IRIS: A Bayesian Approach for Image Reconstruction in Radio Interferometry with expressive Score-Based priors
Noé Dia, M. J. Yantovski-Barth, Alexandre Adam, Micah Bowles, Laurence Perreault-Levasseur, Yashar Hezaveh, Anna Scaife
TL;DR
IRIS tackles the ill-posed problem of reconstructing sky brightness from incomplete and noisy interferometric visibilities by employing score-based priors trained on optical galaxy images within a Bayesian diffusion framework. The method combines a learned prior p(x) with a tractable likelihood p(V|x) via the Convolved Likelihood Approximation, enabling posterior sampling from p(x|V) using SDE-based samplers (VP and VE). It demonstrates robust image reconstructions of protoplanetary disks from ALMA/DSHARP data, producing calibrated posterior samples even under prior misspecification, and provides uncertainty quantification unavailable in traditional imaging algorithms like CLEAN and MPoL. While computationally intensive, IRIS offers a principled, uncertainty-aware alternative for high-fidelity interferometric imaging and lays groundwork for broader applications and improved forward models.
Abstract
Inferring sky surface brightness distributions from noisy interferometric data in a principled statistical framework has been a key challenge in radio astronomy. In this work, we introduce Imaging for Radio Interferometry with Score-based models (IRIS).

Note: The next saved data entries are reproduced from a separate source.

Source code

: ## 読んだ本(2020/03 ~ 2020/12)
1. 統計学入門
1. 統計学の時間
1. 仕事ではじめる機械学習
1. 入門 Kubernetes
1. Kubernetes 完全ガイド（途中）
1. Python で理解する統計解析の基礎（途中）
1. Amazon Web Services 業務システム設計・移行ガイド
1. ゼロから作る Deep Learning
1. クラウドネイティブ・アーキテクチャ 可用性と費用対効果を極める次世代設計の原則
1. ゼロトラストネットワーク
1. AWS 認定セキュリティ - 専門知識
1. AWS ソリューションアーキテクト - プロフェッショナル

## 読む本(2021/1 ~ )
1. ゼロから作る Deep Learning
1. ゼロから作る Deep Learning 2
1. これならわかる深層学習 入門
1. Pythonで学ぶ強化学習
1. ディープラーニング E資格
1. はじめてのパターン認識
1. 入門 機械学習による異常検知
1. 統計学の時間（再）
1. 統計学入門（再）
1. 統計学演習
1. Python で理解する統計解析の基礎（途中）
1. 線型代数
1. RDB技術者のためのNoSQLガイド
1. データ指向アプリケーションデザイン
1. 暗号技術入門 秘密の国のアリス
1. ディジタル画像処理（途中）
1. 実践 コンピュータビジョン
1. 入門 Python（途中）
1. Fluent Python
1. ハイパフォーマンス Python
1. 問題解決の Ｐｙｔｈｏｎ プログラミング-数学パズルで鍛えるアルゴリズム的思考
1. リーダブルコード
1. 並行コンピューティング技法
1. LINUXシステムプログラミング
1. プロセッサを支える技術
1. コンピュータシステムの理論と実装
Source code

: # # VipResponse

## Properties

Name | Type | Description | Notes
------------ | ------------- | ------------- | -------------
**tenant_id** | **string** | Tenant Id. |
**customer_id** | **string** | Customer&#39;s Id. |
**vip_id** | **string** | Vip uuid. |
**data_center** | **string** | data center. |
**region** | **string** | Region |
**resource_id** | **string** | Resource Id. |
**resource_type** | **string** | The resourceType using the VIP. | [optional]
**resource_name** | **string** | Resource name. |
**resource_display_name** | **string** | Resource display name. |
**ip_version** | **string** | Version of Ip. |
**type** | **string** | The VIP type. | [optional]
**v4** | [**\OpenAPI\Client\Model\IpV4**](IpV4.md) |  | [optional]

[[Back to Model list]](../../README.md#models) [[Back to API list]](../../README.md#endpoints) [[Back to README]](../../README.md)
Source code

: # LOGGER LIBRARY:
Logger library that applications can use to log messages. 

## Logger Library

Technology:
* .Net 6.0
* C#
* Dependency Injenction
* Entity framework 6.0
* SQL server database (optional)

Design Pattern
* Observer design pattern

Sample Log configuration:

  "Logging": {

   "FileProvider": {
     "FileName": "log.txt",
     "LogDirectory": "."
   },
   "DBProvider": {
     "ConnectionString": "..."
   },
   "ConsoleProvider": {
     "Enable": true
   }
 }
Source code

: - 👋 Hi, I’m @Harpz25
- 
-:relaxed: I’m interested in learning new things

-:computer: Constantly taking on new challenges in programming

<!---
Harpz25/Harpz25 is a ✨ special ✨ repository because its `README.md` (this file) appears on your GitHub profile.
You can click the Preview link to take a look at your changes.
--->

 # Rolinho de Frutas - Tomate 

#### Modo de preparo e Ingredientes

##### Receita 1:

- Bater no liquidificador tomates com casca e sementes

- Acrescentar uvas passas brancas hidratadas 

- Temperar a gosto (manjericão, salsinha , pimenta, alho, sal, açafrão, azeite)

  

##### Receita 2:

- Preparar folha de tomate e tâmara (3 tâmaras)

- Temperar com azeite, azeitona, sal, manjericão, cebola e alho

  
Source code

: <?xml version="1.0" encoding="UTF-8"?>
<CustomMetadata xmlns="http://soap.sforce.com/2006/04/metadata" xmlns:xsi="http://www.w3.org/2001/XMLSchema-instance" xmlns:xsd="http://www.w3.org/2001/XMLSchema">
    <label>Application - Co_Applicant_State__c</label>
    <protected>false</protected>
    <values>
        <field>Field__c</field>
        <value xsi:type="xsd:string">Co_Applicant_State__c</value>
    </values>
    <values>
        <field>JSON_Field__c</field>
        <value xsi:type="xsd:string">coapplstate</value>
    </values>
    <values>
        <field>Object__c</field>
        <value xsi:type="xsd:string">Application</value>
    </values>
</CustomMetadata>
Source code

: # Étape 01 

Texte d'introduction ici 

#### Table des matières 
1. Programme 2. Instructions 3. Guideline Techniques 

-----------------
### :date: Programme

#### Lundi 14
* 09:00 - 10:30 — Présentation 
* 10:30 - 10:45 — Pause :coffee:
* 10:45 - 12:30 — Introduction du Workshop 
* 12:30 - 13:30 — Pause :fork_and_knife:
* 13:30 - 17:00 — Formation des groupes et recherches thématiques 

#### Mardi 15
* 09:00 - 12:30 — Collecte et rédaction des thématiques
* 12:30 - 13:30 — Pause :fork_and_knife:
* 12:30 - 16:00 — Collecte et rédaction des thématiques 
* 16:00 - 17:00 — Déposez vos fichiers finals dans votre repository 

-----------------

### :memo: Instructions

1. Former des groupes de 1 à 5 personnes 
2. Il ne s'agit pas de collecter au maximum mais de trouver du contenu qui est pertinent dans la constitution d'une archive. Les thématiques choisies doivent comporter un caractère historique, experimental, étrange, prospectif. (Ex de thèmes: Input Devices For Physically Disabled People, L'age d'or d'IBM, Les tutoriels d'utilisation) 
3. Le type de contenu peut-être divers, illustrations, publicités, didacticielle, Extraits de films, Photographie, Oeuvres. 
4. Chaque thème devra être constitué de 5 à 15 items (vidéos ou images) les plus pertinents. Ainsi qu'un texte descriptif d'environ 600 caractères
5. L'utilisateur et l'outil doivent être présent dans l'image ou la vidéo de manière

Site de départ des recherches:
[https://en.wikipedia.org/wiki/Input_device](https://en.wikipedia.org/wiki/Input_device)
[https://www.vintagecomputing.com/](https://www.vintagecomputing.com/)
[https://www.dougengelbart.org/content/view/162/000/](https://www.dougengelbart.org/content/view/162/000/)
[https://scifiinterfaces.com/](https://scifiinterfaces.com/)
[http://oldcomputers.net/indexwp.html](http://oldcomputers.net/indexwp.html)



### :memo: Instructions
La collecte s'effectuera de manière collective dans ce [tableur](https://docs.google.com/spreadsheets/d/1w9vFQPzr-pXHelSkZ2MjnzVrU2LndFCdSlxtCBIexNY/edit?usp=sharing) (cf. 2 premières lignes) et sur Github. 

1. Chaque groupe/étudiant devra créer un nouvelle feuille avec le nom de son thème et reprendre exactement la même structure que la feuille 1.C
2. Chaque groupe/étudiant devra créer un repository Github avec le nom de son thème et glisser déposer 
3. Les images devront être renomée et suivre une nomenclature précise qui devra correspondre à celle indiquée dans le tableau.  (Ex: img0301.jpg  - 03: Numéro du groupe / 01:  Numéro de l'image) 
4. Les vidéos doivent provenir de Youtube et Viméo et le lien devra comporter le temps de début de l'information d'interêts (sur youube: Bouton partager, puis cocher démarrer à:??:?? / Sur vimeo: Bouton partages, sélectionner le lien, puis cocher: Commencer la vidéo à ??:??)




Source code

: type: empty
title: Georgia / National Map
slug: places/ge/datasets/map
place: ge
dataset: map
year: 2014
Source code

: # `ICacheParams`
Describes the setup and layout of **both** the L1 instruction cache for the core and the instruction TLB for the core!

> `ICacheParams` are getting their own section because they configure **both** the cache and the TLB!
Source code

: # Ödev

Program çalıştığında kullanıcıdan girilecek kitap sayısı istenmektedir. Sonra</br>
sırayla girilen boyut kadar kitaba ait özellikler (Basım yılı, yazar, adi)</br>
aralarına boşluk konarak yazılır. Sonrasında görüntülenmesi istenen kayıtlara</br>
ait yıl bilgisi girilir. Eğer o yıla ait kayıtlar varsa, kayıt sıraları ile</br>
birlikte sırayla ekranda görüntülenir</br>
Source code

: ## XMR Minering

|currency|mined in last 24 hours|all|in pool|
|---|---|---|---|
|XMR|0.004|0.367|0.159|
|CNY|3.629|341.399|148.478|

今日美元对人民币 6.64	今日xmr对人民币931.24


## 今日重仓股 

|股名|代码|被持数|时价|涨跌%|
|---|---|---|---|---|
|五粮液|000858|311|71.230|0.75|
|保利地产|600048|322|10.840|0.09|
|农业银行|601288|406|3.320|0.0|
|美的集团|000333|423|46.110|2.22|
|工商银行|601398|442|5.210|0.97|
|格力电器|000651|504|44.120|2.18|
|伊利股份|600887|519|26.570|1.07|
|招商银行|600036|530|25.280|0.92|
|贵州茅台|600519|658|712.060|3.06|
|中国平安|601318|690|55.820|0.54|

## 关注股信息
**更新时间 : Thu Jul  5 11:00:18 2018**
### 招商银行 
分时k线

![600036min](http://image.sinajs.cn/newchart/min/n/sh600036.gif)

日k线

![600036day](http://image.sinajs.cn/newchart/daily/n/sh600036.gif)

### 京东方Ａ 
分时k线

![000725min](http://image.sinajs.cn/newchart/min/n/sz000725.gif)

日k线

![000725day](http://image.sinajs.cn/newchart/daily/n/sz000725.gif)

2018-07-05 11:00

We use score-based models trained on optical images of galaxies as an expressive prior in combination with a Gaussian likelihood in the uv-space to infer images of protoplanetary disks from visibility data of the DSHARP survey conducted by ALMA. We demonstrate the advantages of this framework compared with traditional radio interferometry imaging algorithms, showing that it produces plausible posterior samples despite the use of a misspecified galaxy prior. Through coverage testing on simulations, we empirically evaluate the accuracy of this approach to generate calibrated posterior samples.